On May 8, we kicked off the transformation of R Users DC to Statistical Programming DC (SPDC) with a meetup at iStrategyLabs in Dupont Circle. The meetup, titled "Stepping up to big data with R and Python," was an experiment in collective learning as Marck and I guided a lively discussion of strategies to leverage the "traditional" analytics stack in R and Python to work with big data.

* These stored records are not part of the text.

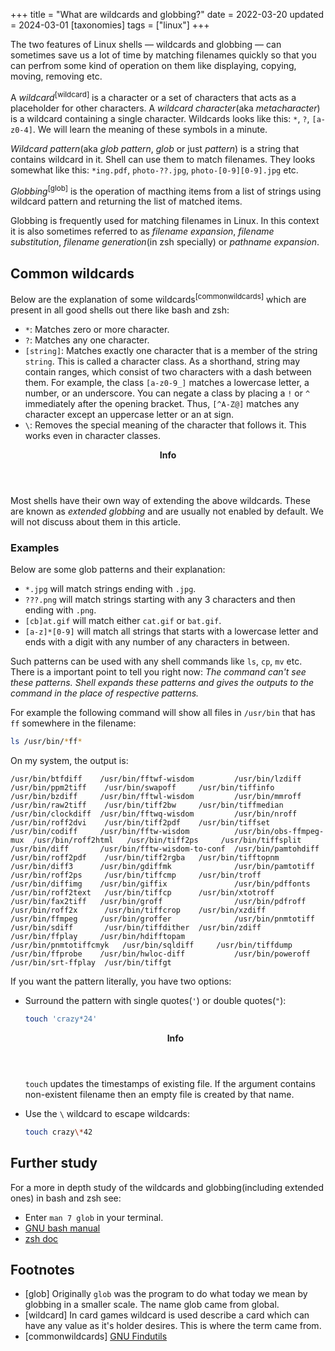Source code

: +++
title = "What are wildcards and globbing?"
date = 2022-03-20
updated = 2024-03-01
[taxonomies]
tags = ["linux"]
+++

The two features of Linux shells — wildcards and globbing — can sometimes save us a lot of time by matching filenames quickly so that you can perfrom some kind of operation on them like displaying, copying, moving, removing etc.

A _wildcard_<sup data-fnref>[wildcard]</sup> is a character or a set of characters that acts as a placeholder for other characters. A _wildcard character_(aka _metacharacter_) is a wildcard containing a single character. Wildcards looks like this: `*`, `?`, `[a-z0-4]`. We will learn the meaning of these symbols in a minute.

_Wildcard pattern_(aka _glob pattern_, _glob_ or just _pattern_) is a string that contains wildcard in it. Shell can use them to match filenames. They looks somewhat like this: `*ing.pdf`, `photo-??.jpg`, `photo-[0-9][0-9].jpg` etc.

_Globbing_<sup data-fnref>[glob]</sup> is the operation of macthing items from a list of strings using wildcard pattern and returning the list of matched items.

Globbing is frequently used for matching filenames in Linux. In this context it is also sometimes referred to as _filename expansion_, _filename substitution_, _filename generation_(in zsh specially) or _pathname expansion_.

## Common wildcards

Below are the explanation of some wildcards<sup data-fnref>[commonwildcards]</sup> which are present in all good shells out there like bash and zsh:

- `*`: Matches zero or more character.
- `?`: Matches any one character.
- `[string]`: Matches exactly one character that is a member of the string `string`. This is called a character class. As a shorthand, string may contain ranges, which consist of two characters with a dash between them. For example, the class `[a-z0-9_]` matches a lowercase letter, a number, or an underscore. You can negate a class by placing a `!` or `^` immediately after the opening bracket. Thus, `[^A-Z@]` matches any character except an uppercase letter or an at sign.
- `\`: Removes the special meaning of the character that follows it. This works even in character classes.

<aside class="admonition">
<header>
<b>Info</b>
</header>

Most shells have their own way of extending the above wildcards. These are known as _extended globbing_ and are usually not enabled by default. We will not discuss about them in this article.

</aside>

### Examples

Below are some glob patterns and their explanation:

- `*.jpg` will match strings ending with `.jpg`.
- `???.png` will match strings starting with any 3 characters and then ending with `.png`.
- `[cb]at.gif` will match either `cat.gif` or `bat.gif`.
- `[a-z]*[0-9]` will match all strings that starts with a lowercase letter and ends with a digit with any number of any characters in between.

Such patterns can be used with any shell commands like `ls`, `cp`, `mv` etc. There is a important point to tell you right now: _The command can't see these patterns. Shell expands these patterns and gives the outputs to the command in the place of respective patterns._

For example the following command will show all files in `/usr/bin` that has `ff` somewhere in the filename:

```zsh
ls /usr/bin/*ff*
```

On my system, the output is:

```
/usr/bin/btfdiff    /usr/bin/fftwf-wisdom         /usr/bin/lzdiff          /usr/bin/ppm2tiff    /usr/bin/swapoff     /usr/bin/tiffinfo
/usr/bin/bzdiff     /usr/bin/fftwl-wisdom         /usr/bin/mmroff          /usr/bin/raw2tiff    /usr/bin/tiff2bw     /usr/bin/tiffmedian
/usr/bin/clockdiff  /usr/bin/fftwq-wisdom         /usr/bin/nroff           /usr/bin/roff2dvi    /usr/bin/tiff2pdf    /usr/bin/tiffset
/usr/bin/codiff     /usr/bin/fftw-wisdom          /usr/bin/obs-ffmpeg-mux  /usr/bin/roff2html   /usr/bin/tiff2ps     /usr/bin/tiffsplit
/usr/bin/diff       /usr/bin/fftw-wisdom-to-conf  /usr/bin/pamtohdiff      /usr/bin/roff2pdf    /usr/bin/tiff2rgba   /usr/bin/tifftopnm
/usr/bin/diff3      /usr/bin/gdiffmk              /usr/bin/pamtotiff       /usr/bin/roff2ps     /usr/bin/tiffcmp     /usr/bin/troff
/usr/bin/diffimg    /usr/bin/giffix               /usr/bin/pdffonts        /usr/bin/roff2text   /usr/bin/tiffcp      /usr/bin/xtotroff
/usr/bin/fax2tiff   /usr/bin/groff                /usr/bin/pdfroff         /usr/bin/roff2x      /usr/bin/tiffcrop    /usr/bin/xzdiff
/usr/bin/ffmpeg     /usr/bin/groffer              /usr/bin/pnmtotiff       /usr/bin/sdiff       /usr/bin/tiffdither  /usr/bin/zdiff
/usr/bin/ffplay     /usr/bin/hdifftopam           /usr/bin/pnmtotiffcmyk   /usr/bin/sqldiff     /usr/bin/tiffdump
/usr/bin/ffprobe    /usr/bin/hwloc-diff           /usr/bin/poweroff        /usr/bin/srt-ffplay  /usr/bin/tiffgt
```

If you want the pattern literally, you have two options:

- Surround the pattern with single quotes(`'`) or double quotes(`"`):

  ```bash
  touch 'crazy*24'
  ```

  <aside class="admonition">
  <header>
  <b>Info</b>
  </header>

  `touch` updates the timestamps of existing file. If the argument contains non-existent filename then an empty file is created by that name.

  </aside>

- Use the `\` wildcard to escape wildcards:
  ```bash
  touch crazy\*42
  ```

## Further study

For a more in depth study of the wildcards and globbing(including extended ones) in bash and zsh see:

- Enter `man 7 glob` in your terminal.
- [GNU bash manual](https://www.gnu.org/software/bash/manual/html_node/Pattern-Matching.html)
- [zsh doc](https://zsh.sourceforge.io/Doc/Release/Expansion.html#Filename-Generation)

## Footnotes

- [glob] Originally `glob` was the program to do what today we mean by globbing in a smaller scale. The name glob came from global.
- [wildcard] In card games wildcard is used describe a card which can have any value as it's holder desires. This is where the term came from.
- [commonwildcards] [GNU Findutils](https://www.gnu.org/software/findutils/manual/html_node/find_html/Shell-Pattern-Matching.html)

R and Python are two of the most popular open-source programming languages for data analysis. R developed as a statistical programming language with a large ecosystem of user-contributed packages (over 4500, as of 4/26/2013) aimed at a variety of statistical and data mining tasks. Python is a general programming language with an increasingly mature set of packages for data manipulation and analysis. Both languages have their pros and cons for data analysis, which have been discussed elsewhere, but each is powerful in its own right. Both Marck and I have used R and Python in different situations where each has brought something different to the table. However, since both ecosystems are very large, we didn't even try to cover everything, and we didn't believe that any one or two people could cover all the available tools. We left it to our attendees (and to you , our readers) to fill in the blanks with favorite tools in R and Python for particular data analytic tasks.
There are several basic tasks we covered in the discussions: data import, visualization, MapReduce, parallel processing. We noted that, since R is becoming one of the lingua statististica, many commercial products by SAP, Oracle, Teradata, Netezza and the like have developed interfaces to allow R as an analytic backend. However, Python has been used to develop integrated analysis platforms due to its strengths as a "glue language" and its robust general capabilities and web development packages.
Most data scientists have had experience with small to medium data. Big Data poses its own challenges in terms of its size. Marck made the great point that Big Data is almost never directly used, but is aggregated and summarized before being analyzed, and this summary data is often not very big. However, we do need to use available tools a bit differently to deal with large data sizes, based on the design choices R and Python developers have made. R has a earned reputation for not being about to handle datasets larger than memory, but users have developed useful packages like ff and bigmemory to handle this. In our experience, Python reads data much more efficiently (orders of magnitude) than R, so reading data with Python and piping it to R has often been a solution. Both R and Python have well established means of communicating with Hadoop, mainly leveraging Hadoop Streaming. Both also have well-developed interfaces to connect with both SQL-based and NoSQL databases. There was a lively discussion of various issues regarding using Big Data within R and Python, specifically in regards to Hadoop.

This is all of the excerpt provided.